[Start of section]

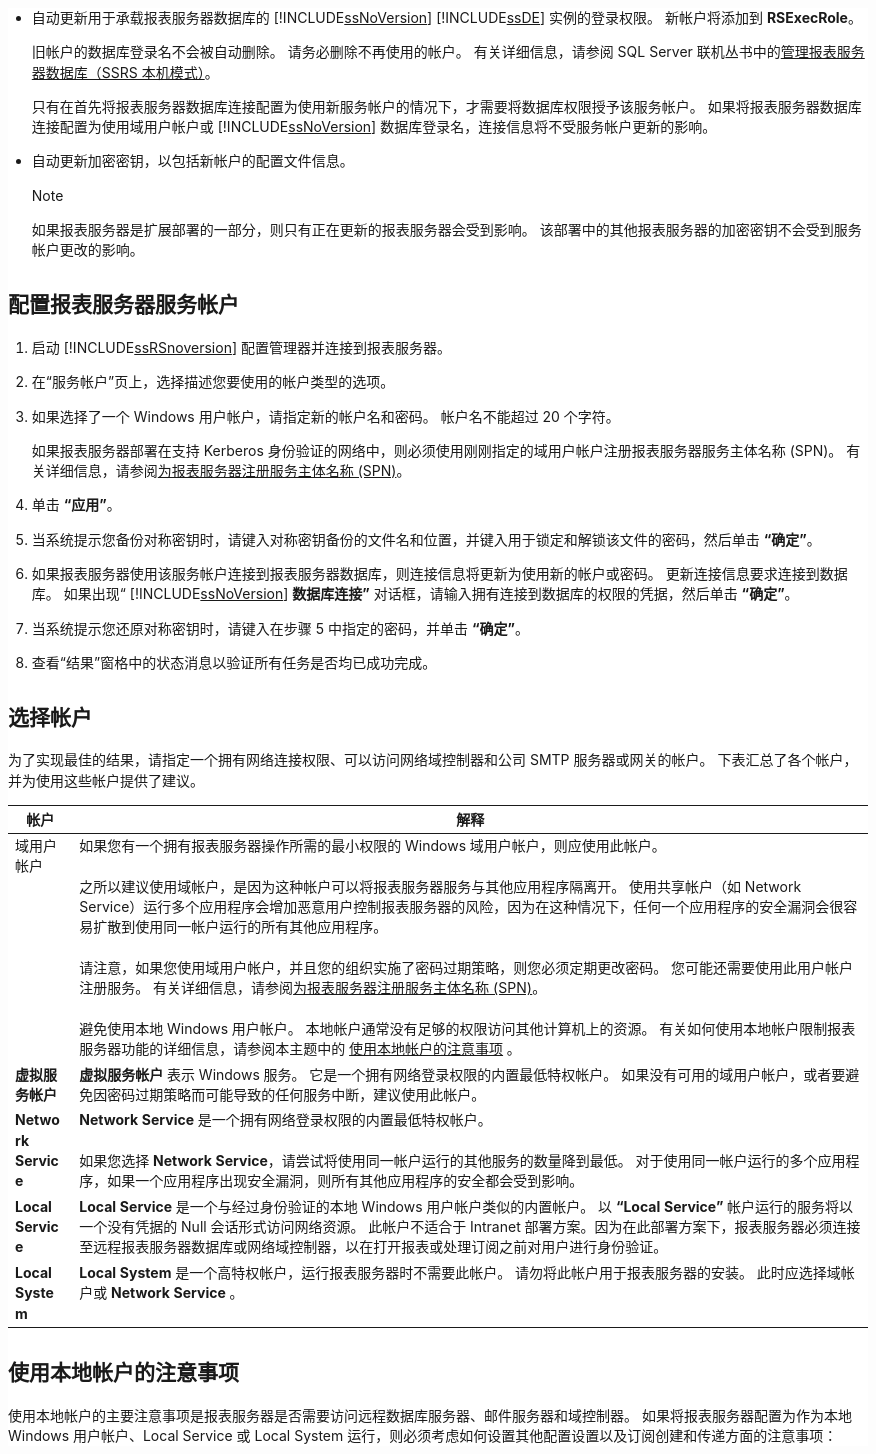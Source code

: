 -   自动更新用于承载报表服务器数据库的 [!INCLUDE[ssNoVersion](../../includes/ssnoversion-md.md)] [!INCLUDE[ssDE](../../includes/ssde-md.md)] 实例的登录权限。 新帐户将添加到 **RSExecRole**。  
  
     旧帐户的数据库登录名不会被自动删除。 请务必删除不再使用的帐户。 有关详细信息，请参阅 SQL Server 联机丛书中的[管理报表服务器数据库（SSRS 本机模式）](../../reporting-services/report-server/administer-a-report-server-database-ssrs-native-mode.md)。  
  
     只有在首先将报表服务器数据库连接配置为使用新服务帐户的情况下，才需要将数据库权限授予该服务帐户。 如果将报表服务器数据库连接配置为使用域用户帐户或 [!INCLUDE[ssNoVersion](../../includes/ssnoversion-md.md)] 数据库登录名，连接信息将不受服务帐户更新的影响。  
  
-   自动更新加密密钥，以包括新帐户的配置文件信息。  
  
    > [!NOTE]  
    >  如果报表服务器是扩展部署的一部分，则只有正在更新的报表服务器会受到影响。 该部署中的其他报表服务器的加密密钥不会受到服务帐户更改的影响。  
      
## <a name="to-configure-the-report-server-service-account"></a>配置报表服务器服务帐户  
  
1.  启动 [!INCLUDE[ssRSnoversion](../../includes/ssrsnoversion-md.md)] 配置管理器并连接到报表服务器。  
  
2.  在“服务帐户”页上，选择描述您要使用的帐户类型的选项。  
  
3.  如果选择了一个 Windows 用户帐户，请指定新的帐户名和密码。 帐户名不能超过 20 个字符。  
  
     如果报表服务器部署在支持 Kerberos 身份验证的网络中，则必须使用刚刚指定的域用户帐户注册报表服务器服务主体名称 (SPN)。 有关详细信息，请参阅[为报表服务器注册服务主体名称 (SPN)](../../reporting-services/report-server/register-a-service-principal-name-spn-for-a-report-server.md)。  
  
4.  单击 **“应用”**。  
  
5.  当系统提示您备份对称密钥时，请键入对称密钥备份的文件名和位置，并键入用于锁定和解锁该文件的密码，然后单击 **“确定”**。  
  
6.  如果报表服务器使用该服务帐户连接到报表服务器数据库，则连接信息将更新为使用新的帐户或密码。 更新连接信息要求连接到数据库。 如果出现“ [!INCLUDE[ssNoVersion](../../includes/ssnoversion-md.md)] **数据库连接”** 对话框，请输入拥有连接到数据库的权限的凭据，然后单击 **“确定”**。  
  
7.  当系统提示您还原对称密钥时，请键入在步骤 5 中指定的密码，并单击 **“确定”**。  
  
8.  查看“结果”窗格中的状态消息以验证所有任务是否均已成功完成。  
  
## <a name="choosing-an-account"></a>选择帐户  
 为了实现最佳的结果，请指定一个拥有网络连接权限、可以访问网络域控制器和公司 SMTP 服务器或网关的帐户。 下表汇总了各个帐户，并为使用这些帐户提供了建议。  
  
|帐户|解释|  
|-------------|-----------------|  
|域用户帐户|如果您有一个拥有报表服务器操作所需的最小权限的 Windows 域用户帐户，则应使用此帐户。<br /><br /> 之所以建议使用域帐户，是因为这种帐户可以将报表服务器服务与其他应用程序隔离开。 使用共享帐户（如 Network Service）运行多个应用程序会增加恶意用户控制报表服务器的风险，因为在这种情况下，任何一个应用程序的安全漏洞会很容易扩散到使用同一帐户运行的所有其他应用程序。<br /><br /> 请注意，如果您使用域用户帐户，并且您的组织实施了密码过期策略，则您必须定期更改密码。 您可能还需要使用此用户帐户注册服务。 有关详细信息，请参阅[为报表服务器注册服务主体名称 (SPN)](../../reporting-services/report-server/register-a-service-principal-name-spn-for-a-report-server.md)。<br /><br /> 避免使用本地 Windows 用户帐户。 本地帐户通常没有足够的权限访问其他计算机上的资源。 有关如何使用本地帐户限制报表服务器功能的详细信息，请参阅本主题中的 [使用本地帐户的注意事项](#localaccounts) 。|  
|**虚拟服务帐户**|**虚拟服务帐户** 表示 Windows 服务。 它是一个拥有网络登录权限的内置最低特权帐户。 如果没有可用的域用户帐户，或者要避免因密码过期策略而可能导致的任何服务中断，建议使用此帐户。|  
|**Network Service**|**Network Service** 是一个拥有网络登录权限的内置最低特权帐户。 <br /><br /> 如果您选择 **Network Service**，请尝试将使用同一帐户运行的其他服务的数量降到最低。 对于使用同一帐户运行的多个应用程序，如果一个应用程序出现安全漏洞，则所有其他应用程序的安全都会受到影响。|  
|**Local Service**|**Local Service** 是一个与经过身份验证的本地 Windows 用户帐户类似的内置帐户。 以 **“Local Service”** 帐户运行的服务将以一个没有凭据的 Null 会话形式访问网络资源。 此帐户不适合于 Intranet 部署方案。因为在此部署方案下，报表服务器必须连接至远程报表服务器数据库或网络域控制器，以在打开报表或处理订阅之前对用户进行身份验证。|  
|**Local System**|**Local System** 是一个高特权帐户，运行报表服务器时不需要此帐户。 请勿将此帐户用于报表服务器的安装。 此时应选择域帐户或 **Network Service** 。|  
  
##  <a name="localaccounts"></a> 使用本地帐户的注意事项  
 使用本地帐户的主要注意事项是报表服务器是否需要访问远程数据库服务器、邮件服务器和域控制器。 如果将报表服务器配置为作为本地 Windows 用户帐户、Local Service 或 Local System 运行，则必须考虑如何设置其他配置设置以及订阅创建和传递方面的注意事项：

[End of section]

[Work required]
Copy out, exactly as written, the line that contains "Service**|**Local Service** 是一个与经过身份验证的本地" along with every line that comes after it in the material above, and nothing else.

[Written response]
|**Local Service**|**Local Service** 是一个与经过身份验证的本地 Windows 用户帐户类似的内置帐户。 以 **“Local Service”** 帐户运行的服务将以一个没有凭据的 Null 会话形式访问网络资源。 此帐户不适合于 Intranet 部署方案。因为在此部署方案下，报表服务器必须连接至远程报表服务器数据库或网络域控制器，以在打开报表或处理订阅之前对用户进行身份验证。|  
|**Local System**|**Local System** 是一个高特权帐户，运行报表服务器时不需要此帐户。 请勿将此帐户用于报表服务器的安装。 此时应选择域帐户或 **Network Service** 。|  
  
##  <a name="localaccounts"></a> 使用本地帐户的注意事项  
 使用本地帐户的主要注意事项是报表服务器是否需要访问远程数据库服务器、邮件服务器和域控制器。 如果将报表服务器配置为作为本地 Windows 用户帐户、Local Service 或 Local System 运行，则必须考虑如何设置其他配置设置以及订阅创建和传递方面的注意事项：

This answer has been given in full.